Patient Prefer Adherence. 2015 Jul 15;9:1005-16. doi: 10.2147/PPA.S82203. eCollection 2015.

Abstract

Background: Understanding which attributes of colorectal cancer (CRC) screening tests drive older adults' test preferences and choices may help improve decision making surrounding CRC screening in older adults.

Materials and methods: To explore older adults' preferences for CRC-screening test attributes and screening tests, we conducted a survey with a discrete choice experiment (DCE), a directly selected preferred attribute question, and an unlabeled screening test-choice question in 116 cognitively intact adults aged 70-90 years, without a history of CRC or inflammatory bowel disease. Each participant answered ten discrete choice questions presenting two hypothetical tests comprised of four attributes: testing procedure, mortality reduction, test frequency, and complications. DCE responses were used to estimate each participant's most important attribute and to simulate their preferred test among three existing CRC-screening tests. For each individual, we compared the DCE-derived attributes to directly selected attributes, and the DCE-derived preferred test to a directly selected unlabeled test.

Results: Older adults do not overwhelmingly value any one CRC-screening test attribute or prefer one type of CRC-screening test over other tests. However, small absolute DCE-derived preferences for the testing procedure attribute and for sigmoidoscopy-equivalent screening tests were revealed. Neither general health, functional, nor cognitive health status were associated with either an individual's most important attribute or most preferred test choice. The DCE-derived most important attribute was associated with each participant's directly selected unlabeled test choice.

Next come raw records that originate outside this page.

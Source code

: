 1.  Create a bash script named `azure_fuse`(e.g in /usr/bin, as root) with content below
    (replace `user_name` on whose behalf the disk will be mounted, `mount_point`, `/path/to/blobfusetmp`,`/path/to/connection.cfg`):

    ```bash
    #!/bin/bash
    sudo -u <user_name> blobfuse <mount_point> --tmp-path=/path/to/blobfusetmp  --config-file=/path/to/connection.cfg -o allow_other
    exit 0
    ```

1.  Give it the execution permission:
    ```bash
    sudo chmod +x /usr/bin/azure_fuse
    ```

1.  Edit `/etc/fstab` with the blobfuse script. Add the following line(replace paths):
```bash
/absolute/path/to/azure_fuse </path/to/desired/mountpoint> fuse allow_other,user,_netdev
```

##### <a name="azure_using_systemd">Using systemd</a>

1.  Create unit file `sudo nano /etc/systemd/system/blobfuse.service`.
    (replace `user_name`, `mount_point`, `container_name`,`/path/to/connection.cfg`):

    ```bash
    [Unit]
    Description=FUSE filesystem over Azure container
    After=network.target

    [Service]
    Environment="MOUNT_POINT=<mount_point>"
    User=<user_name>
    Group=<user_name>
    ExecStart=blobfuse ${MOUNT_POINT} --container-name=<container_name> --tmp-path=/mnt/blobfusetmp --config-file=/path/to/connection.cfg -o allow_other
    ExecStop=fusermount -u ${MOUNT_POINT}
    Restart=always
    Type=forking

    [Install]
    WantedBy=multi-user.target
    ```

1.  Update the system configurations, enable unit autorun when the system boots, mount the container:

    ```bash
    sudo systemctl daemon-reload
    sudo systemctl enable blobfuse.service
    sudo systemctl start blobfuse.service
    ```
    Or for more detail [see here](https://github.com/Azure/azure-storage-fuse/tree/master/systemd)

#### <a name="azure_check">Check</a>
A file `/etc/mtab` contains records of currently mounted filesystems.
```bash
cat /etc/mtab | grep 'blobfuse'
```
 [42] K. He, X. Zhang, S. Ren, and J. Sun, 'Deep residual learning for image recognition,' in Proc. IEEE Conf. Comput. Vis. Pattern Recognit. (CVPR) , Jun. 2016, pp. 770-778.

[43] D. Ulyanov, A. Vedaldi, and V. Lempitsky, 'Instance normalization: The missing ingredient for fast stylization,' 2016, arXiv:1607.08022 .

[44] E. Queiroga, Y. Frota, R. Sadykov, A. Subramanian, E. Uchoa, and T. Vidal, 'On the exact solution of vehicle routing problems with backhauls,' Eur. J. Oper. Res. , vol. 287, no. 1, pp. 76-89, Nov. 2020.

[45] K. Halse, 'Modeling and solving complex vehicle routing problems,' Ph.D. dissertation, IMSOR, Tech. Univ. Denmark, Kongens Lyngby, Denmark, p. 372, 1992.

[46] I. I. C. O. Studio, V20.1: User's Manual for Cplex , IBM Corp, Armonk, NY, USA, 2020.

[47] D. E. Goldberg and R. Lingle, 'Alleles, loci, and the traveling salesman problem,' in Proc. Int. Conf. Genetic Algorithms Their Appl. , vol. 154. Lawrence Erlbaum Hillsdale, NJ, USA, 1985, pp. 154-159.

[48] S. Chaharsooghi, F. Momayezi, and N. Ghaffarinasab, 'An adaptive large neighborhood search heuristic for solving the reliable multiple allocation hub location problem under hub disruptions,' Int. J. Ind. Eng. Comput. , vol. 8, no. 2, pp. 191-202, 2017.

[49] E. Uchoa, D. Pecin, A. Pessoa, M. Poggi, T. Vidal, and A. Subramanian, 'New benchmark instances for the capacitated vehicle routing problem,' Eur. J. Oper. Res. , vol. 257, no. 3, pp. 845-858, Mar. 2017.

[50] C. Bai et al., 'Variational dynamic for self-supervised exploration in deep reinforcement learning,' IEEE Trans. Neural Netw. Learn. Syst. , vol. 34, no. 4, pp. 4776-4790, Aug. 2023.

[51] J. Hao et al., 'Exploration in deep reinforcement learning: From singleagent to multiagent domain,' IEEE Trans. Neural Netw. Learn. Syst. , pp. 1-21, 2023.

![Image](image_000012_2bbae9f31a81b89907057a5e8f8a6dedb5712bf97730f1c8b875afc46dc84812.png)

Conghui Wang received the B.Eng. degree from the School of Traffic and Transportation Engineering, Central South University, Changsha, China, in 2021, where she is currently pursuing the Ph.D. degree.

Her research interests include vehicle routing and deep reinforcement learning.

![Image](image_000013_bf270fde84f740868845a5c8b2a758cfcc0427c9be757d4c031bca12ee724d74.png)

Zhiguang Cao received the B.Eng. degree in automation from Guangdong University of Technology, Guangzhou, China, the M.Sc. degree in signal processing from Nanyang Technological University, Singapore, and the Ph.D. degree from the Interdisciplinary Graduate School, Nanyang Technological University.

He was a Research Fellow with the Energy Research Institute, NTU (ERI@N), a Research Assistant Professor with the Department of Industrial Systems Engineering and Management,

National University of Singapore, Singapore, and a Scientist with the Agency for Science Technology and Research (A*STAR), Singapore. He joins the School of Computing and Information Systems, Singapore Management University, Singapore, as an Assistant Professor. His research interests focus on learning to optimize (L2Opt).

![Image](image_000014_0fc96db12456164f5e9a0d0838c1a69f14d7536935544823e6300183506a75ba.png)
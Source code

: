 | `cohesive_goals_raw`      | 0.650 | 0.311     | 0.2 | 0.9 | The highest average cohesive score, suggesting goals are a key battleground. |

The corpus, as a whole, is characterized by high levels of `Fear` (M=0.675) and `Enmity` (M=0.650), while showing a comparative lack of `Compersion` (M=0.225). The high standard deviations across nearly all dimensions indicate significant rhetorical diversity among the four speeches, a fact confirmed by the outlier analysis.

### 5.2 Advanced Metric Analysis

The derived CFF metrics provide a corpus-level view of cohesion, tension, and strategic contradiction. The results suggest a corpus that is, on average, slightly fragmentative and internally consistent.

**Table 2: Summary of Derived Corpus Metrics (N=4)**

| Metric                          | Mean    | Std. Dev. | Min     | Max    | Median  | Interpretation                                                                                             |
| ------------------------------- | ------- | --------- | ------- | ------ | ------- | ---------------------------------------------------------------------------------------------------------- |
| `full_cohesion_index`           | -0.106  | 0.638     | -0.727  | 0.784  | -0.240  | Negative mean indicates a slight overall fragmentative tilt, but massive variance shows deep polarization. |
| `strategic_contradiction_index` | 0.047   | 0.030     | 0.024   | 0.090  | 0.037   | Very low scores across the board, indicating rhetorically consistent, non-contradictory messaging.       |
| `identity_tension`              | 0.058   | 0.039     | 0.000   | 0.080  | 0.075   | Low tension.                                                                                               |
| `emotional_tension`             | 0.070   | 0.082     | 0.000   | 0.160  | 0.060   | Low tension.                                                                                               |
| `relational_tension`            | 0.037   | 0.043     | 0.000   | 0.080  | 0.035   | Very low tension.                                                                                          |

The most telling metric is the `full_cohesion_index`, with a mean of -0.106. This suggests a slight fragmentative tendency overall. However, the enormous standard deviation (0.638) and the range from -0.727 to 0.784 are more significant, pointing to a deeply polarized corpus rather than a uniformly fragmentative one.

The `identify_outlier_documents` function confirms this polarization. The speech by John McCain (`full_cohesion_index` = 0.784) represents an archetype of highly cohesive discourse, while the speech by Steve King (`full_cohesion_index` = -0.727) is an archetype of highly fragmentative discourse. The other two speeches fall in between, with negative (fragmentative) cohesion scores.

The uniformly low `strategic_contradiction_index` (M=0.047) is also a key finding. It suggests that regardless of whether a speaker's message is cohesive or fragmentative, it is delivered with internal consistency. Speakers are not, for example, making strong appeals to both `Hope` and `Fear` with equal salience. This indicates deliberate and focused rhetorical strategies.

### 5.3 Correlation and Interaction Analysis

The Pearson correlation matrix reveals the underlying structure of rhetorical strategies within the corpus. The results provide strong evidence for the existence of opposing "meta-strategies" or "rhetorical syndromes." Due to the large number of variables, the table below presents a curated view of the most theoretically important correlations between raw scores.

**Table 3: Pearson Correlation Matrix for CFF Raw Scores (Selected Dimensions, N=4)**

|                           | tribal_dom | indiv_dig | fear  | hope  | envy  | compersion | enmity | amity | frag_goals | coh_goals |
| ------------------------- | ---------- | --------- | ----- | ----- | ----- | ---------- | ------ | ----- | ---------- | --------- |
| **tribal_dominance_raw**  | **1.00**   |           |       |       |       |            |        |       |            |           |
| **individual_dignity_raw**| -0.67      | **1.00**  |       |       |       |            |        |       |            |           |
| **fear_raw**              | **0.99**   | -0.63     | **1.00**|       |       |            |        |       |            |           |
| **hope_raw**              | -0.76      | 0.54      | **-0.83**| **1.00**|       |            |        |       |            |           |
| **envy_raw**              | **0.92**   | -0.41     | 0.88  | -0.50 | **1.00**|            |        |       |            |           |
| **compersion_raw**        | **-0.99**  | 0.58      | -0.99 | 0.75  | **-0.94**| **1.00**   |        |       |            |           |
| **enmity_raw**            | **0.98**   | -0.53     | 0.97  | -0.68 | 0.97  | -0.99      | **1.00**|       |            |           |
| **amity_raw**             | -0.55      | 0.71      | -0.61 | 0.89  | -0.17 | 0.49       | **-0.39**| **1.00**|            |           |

Conclusion: Older adults' preferences for CRC-screening tests are not easily predicted. Medical providers should actively explore older adults' preferences for CRC screening, so that they can order a screening test that is concordant with their patients' values. Effective interventions are needed to support complex decision making surrounding CRC screening in older adults.

Keywords: colorectal cancer screening; conjoint analysis; discrete choice experiment; patient preferences; test attributes; values clarification.